Today, Moh’s family is part of India’s upper middle class. “[In India], most people are middle and lower class. Rich people are in the minority,” he explains.

Typical lower-class jobs are sewage cleaners, street cleaners, cooks and maids working for middle and upper-class families. “They’re unskilled and uneducated and make very little money at their jobs."

In Mumbai, India’s most populous city, a sizable population of the lower class are employed by the company Dabbawala, where men dressed in white shirts and donning the traditional Gandhi Cap deliver lunch to the entire city.

Education is the way to get ahead in life, but it's not free, and India's rural population, which make up 65% of the country, is still very backward in their thinking, says Moh.

“You have roads and schools [in rural areas] too, but lifestyle depends on family belief and the family is run by the man of the house. If a father does not allow a girl to go to school, she can’t. But now, things are changing.”

India’s caste system also creates barriers for lower caste people, who are often poorer than higher castes. In India, the caste you’re born into determines everything you do from who you can marry, to what you eat, your profession and death rituals. People from the lower-caste known as Dalits or “The Untouchables” still face severe discrimination in their daily life.

Unfortunately, the caste system is not going anywhere, says Moh. “It’s been going on for thousands of years.”

Culture & Customs

Despite the challenges of everyday life, the streets of India are filled with smiling faces and laughter shared between friends and family. In India, the sense of community is very strong between family members, one’s religious community, neighbours and friends.

“Everyone in India is free at night after work,” says Moh, “so we just take our mopeds, wear our shorts and slippers and go out, eat some street food and just hang out.”

The food and culture in India vary by region. For example, North Indians are described as highly ambitious, entrepreneurial and love to party, while the common stereotype of South Indians is they’re highly educated, non-showy, conservative and a bit of a culture snob.

In India, clothing, language, architecture and festival celebrations all differ depending on where you live. But one thing that’s constant everywhere is their approach to weddings and arranged marriage. Weddings in India are a multi-day celebration that could last up to 10 days and 5,000 guests, according to Moh.

“It’s not about how much money you spend, it’s about paying respect to your community and making sure you invite everyone in your community," he explains.

Wedding gifts in India are also pretty outrageous by Western standards. “Apartments, cars, lots of gold!” says Moh. (You can learn more about Indian weddings and arranged marriage by clicking on the podcast episode at the top of this page)

Travel Recommendations

If you’re looking to visit India for your next vacation, here are Moh’s top recommendations:

Somnath Temple, Gujarat

· Kashmir – northernmost region of India known for its beautiful valley and nature scenery. It’s been called a paradise in winter.

· Somnath Temple – ancient Indian temple based in Gujarat, considered the richest in the world.
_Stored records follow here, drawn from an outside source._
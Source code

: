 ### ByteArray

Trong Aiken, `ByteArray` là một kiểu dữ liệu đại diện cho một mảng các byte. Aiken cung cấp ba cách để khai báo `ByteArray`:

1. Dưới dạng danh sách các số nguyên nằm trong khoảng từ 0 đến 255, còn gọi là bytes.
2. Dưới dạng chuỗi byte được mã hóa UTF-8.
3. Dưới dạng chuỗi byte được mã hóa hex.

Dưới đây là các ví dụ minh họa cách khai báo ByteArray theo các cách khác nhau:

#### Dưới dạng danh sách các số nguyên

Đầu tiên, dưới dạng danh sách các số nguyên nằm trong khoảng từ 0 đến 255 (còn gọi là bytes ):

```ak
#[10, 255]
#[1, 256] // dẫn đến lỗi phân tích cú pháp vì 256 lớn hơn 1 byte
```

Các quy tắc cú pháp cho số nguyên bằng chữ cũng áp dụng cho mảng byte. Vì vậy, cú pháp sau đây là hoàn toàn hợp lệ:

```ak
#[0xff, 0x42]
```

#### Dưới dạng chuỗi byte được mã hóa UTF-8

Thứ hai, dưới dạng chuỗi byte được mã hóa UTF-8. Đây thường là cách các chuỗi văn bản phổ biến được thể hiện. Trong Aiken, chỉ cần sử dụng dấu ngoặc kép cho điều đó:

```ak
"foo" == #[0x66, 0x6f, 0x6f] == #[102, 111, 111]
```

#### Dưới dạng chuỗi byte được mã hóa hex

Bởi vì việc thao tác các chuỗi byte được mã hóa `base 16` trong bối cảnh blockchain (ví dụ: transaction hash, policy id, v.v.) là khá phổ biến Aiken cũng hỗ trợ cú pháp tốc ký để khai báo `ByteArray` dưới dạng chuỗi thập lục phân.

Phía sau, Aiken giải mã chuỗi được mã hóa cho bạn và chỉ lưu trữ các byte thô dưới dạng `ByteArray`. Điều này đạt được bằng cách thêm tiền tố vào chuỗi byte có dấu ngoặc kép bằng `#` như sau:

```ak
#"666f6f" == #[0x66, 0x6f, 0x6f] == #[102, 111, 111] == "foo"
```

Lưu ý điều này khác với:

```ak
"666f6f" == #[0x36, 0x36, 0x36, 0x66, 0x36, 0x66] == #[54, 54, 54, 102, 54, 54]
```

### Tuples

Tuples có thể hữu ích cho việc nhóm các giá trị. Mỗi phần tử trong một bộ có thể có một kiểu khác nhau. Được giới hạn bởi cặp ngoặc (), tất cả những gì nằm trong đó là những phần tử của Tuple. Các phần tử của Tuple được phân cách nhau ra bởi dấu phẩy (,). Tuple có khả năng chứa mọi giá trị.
· Taj Mahal – famous white marble mausoleum commissioned by the fifth Mughal emperor of India to house the tomb of his favourite wife.

· Goa – southern state in India famous for its beaches, oceanic views and nature.

· Participate in a festival! There are endless festivals taking place across India all year round (check your calendar before you leave), and they’re a great way to have fun and to experience the local culture. If you’re in Gujarat, Moh recommends participating in Navratri, a celebration famous for its Garba dance lasting nine nights and Uttarayan, a kite-flying festival.